Thus the Roman villa, if not at first a complete manor, was already an estate of a lord (dominus) worked by slaves under a villicus.
Sometimes the whole work of the estate was done by slaves; and though the estimates of historians have varied very much, there is no reason to doubt that in the first and second centuries the proportion of slaves to the whole population of the empire was enormous.
The decuriæ, slaves.
But even the management of slaves required organisation. The anciently approved Roman method of managing the slaves on a villa was to form them into groups of tens, called decuriæ, each under an overseer or decurio.[368]

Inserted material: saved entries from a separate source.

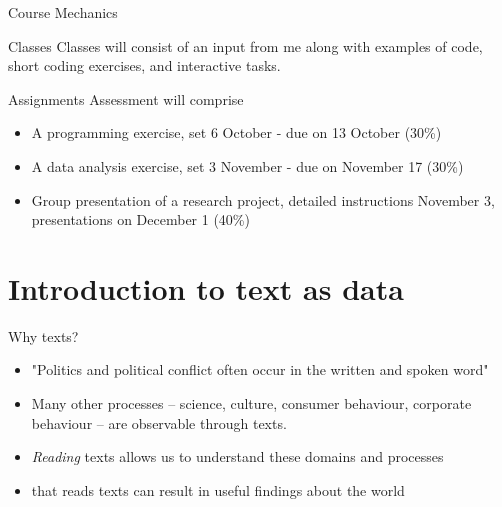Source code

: \documentclass[
  10pt,
  ignorenonframetext,
  aspectratio=169]{beamer}
\providecommand{\tightlist}{%
  \setlength{\itemsep}{0pt}\setlength{\parskip}{0pt}}
\begin{document}
\begin{frame}{Course Mechanics}
\protect\hypertarget{course-mechanics}{}
\begin{block}{Classes}
\protect\hypertarget{classes}{}
Classes will consist of an input from me along with examples of code,
short coding exercises, and interactive tasks.
\end{block}

\begin{block}{Assignments}
\protect\hypertarget{assignments}{}
Assessment will comprise

\begin{itemize}
\tightlist
\item
  A programming exercise, set 6 October - due on 13 October (30\%)
\item
  A data analysis exercise, set 3 November - due on November 17 (30\%)
\item
  Group presentation of a research project, detailed instructions
  November 3, presentations on December 1 (40\%)
\end{itemize}
\end{block}
\end{frame}

\hypertarget{introduction-to-text-as-data}{%
\section{Introduction to text as
data}\label{introduction-to-text-as-data}}

\begin{frame}{Why texts?}
\protect\hypertarget{why-texts}{}
\begin{itemize}
  \item<1-> "Politics and political conflict often occur in the written and spoken word" \citep{grimmer_text_2013}
  \item<2-> Many other processes -- science, culture, consumer behaviour, corporate behaviour --  are observable through texts. 
  \item<3-> \textit{Reading} texts allows us to understand these domains and processes
  \item<4->  that reads texts can result in useful findings about the world
\end{itemize}

\end{frame}
\end{document}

The villicus, or general steward of the manor, was sometimes a freedman. And there was a strong reason why a freedman was often put in a position of trust, viz. that if he should be dishonest, or show [p265] ingratitude to his patron, he was liable to be degraded again into slavery. There is an interesting fragment of Roman law which suggests that the decurio of a gang of slaves was sometimes a freedman, and that it was a common practice to assign to the freedman a portion of land and a decuria of slaves, and no doubt oxen also to work it, thus putting him very much in the position of a colonus with slaves under him. The result of his betrayal of trust, in the case mentioned in the fragment, was his degradation, and the resumption by his patron of the decuria of slaves.[369] Thus we learn that the lord of a villa might, in addition to his home farm worked by the slaves in his own homestead, have portions of the land of his estate let out, as it were, to farm to freedmen, each with his decuria of slaves, and paying rent in produce.
Groups of tens.
There was nothing very peculiarly Roman in this system of classification in tens. The fact that men everywhere have ten fingers makes such a classification all but universal. But the Romans certainly did use it for a variety of purposes—for taxation and military organisation as well as in the management of the slaves of a villa. And M. Guerard, probably with reason, connects these decuriæ of the Roman villa with the decaniæ, or groups of originally ten servile holdings, under a villicus or decanus, which are described on the estates of the Abbey of St. Germain in the Survey of the Abbot Irminon about A.D. 850.[370] So possibly a survival of a similar system may be traced also in the much earlier instances mentioned by Bede under date A.D. 655, in one of which [p266] King Oswy grants to the monastery at Hartlepool twelve possessiunculæ, each of 'ten families;' and in the other of which the abbess Hilda, having obtained a 'possession of ten families,' proceeds to build Whitby Abbey.[371] In all these cases of the Roman freedman and his decuria, the Gallic decanus and his decania, and the Saxon possessiuncula of ten families, there is the bundle of ten slaves or semi-servile tenants with their holdings, treated as the smallest usual territorial division.[372]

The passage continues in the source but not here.